# Task details
Copy the listing below line for line, starting at its first line and ending with the line that has "[Hexo_themes_url]:https://hexo.io/themes/" in it. Add nothing.

# Material for the task
BEGIN

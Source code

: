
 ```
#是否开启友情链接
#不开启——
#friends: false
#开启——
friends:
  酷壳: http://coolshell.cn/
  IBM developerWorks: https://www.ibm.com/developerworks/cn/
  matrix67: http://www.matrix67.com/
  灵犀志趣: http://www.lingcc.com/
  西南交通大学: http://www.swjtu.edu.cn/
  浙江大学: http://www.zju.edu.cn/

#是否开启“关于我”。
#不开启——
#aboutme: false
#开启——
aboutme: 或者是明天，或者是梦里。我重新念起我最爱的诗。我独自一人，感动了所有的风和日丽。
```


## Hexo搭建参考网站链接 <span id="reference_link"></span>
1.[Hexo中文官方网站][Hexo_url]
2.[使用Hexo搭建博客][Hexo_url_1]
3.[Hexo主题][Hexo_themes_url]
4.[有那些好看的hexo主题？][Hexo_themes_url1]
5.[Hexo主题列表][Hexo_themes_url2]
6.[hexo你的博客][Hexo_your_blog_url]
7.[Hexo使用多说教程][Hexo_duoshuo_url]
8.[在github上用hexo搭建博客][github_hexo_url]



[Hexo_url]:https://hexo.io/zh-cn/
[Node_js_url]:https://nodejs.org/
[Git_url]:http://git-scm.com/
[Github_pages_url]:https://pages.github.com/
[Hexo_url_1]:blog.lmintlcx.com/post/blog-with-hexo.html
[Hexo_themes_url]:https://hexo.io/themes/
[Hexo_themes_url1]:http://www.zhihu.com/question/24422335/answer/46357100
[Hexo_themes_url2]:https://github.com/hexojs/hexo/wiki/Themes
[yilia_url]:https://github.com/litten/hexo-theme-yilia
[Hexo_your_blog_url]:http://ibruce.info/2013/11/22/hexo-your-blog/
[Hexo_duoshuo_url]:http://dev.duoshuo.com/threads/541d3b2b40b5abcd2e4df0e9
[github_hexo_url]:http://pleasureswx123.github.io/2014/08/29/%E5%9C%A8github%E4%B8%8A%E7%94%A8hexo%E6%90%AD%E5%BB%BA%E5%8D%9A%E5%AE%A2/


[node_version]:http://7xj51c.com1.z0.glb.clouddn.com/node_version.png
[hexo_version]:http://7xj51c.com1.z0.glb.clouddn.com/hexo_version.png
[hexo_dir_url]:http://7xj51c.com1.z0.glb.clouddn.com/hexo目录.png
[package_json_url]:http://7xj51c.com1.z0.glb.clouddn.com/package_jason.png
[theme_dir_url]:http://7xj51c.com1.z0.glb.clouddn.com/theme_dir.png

END

# Exercise output
Source code

:
 ```
#是否开启友情链接
#不开启——
#friends: false
#开启——
friends:
  酷壳: http://coolshell.cn/
  IBM developerWorks: https://www.ibm.com/developerworks/cn/
  matrix67: http://www.matrix67.com/
  灵犀志趣: http://www.lingcc.com/
  西南交通大学: http://www.swjtu.edu.cn/
  浙江大学: http://www.zju.edu.cn/

#是否开启“关于我”。
#不开启——
#aboutme: false
#开启——
aboutme: 或者是明天，或者是梦里。我重新念起我最爱的诗。我独自一人，感动了所有的风和日丽。
```


## Hexo搭建参考网站链接 <span id="reference_link"></span>
1.[Hexo中文官方网站][Hexo_url]
2.[使用Hexo搭建博客][Hexo_url_1]
3.[Hexo主题][Hexo_themes_url]
4.[有那些好看的hexo主题？][Hexo_themes_url1]
5.[Hexo主题列表][Hexo_themes_url2]
6.[hexo你的博客][Hexo_your_blog_url]
7.[Hexo使用多说教程][Hexo_duoshuo_url]
8.[在github上用hexo搭建博客][github_hexo_url]



[Hexo_url]:https://hexo.io/zh-cn/
[Node_js_url]:https://nodejs.org/
[Git_url]:http://git-scm.com/
[Github_pages_url]:https://pages.github.com/
[Hexo_url_1]:blog.lmintlcx.com/post/blog-with-hexo.html
[Hexo_themes_url]:https://hexo.io/themes/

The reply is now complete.